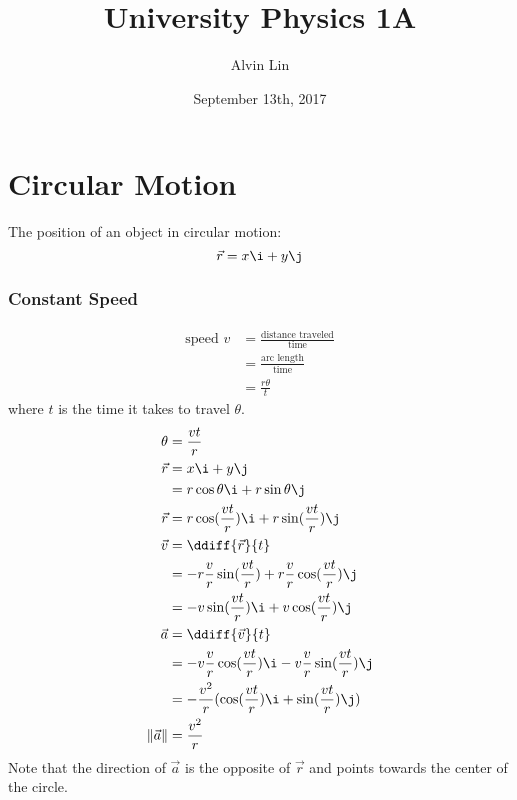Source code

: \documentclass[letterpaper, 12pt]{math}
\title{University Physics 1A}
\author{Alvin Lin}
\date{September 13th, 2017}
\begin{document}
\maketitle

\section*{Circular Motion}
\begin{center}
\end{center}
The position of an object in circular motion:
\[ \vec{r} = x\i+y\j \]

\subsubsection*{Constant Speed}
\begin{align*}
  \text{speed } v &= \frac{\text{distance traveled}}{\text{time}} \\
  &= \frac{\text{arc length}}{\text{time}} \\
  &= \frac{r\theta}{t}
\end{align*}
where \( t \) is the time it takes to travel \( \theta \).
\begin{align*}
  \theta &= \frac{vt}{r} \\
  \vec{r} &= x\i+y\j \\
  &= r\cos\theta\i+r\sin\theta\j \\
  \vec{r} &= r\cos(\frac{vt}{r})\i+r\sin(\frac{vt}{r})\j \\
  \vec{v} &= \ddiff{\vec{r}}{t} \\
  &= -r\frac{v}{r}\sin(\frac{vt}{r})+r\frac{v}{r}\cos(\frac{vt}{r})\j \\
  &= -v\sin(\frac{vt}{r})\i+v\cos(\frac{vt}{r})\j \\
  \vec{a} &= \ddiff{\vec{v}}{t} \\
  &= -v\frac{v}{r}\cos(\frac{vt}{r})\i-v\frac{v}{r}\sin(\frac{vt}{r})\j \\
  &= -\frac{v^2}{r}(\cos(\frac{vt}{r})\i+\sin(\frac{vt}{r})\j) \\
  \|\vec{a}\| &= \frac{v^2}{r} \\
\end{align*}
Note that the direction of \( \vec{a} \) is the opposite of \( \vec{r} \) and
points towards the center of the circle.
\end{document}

* [Problem]:
Each line holding the word "text" must be pulled from the records.

* [Answer for the task]:
  \text{speed } v &= \frac{\text{distance traveled}}{\text{time}} \\
  &= \frac{\text{arc length}}{\text{time}} \\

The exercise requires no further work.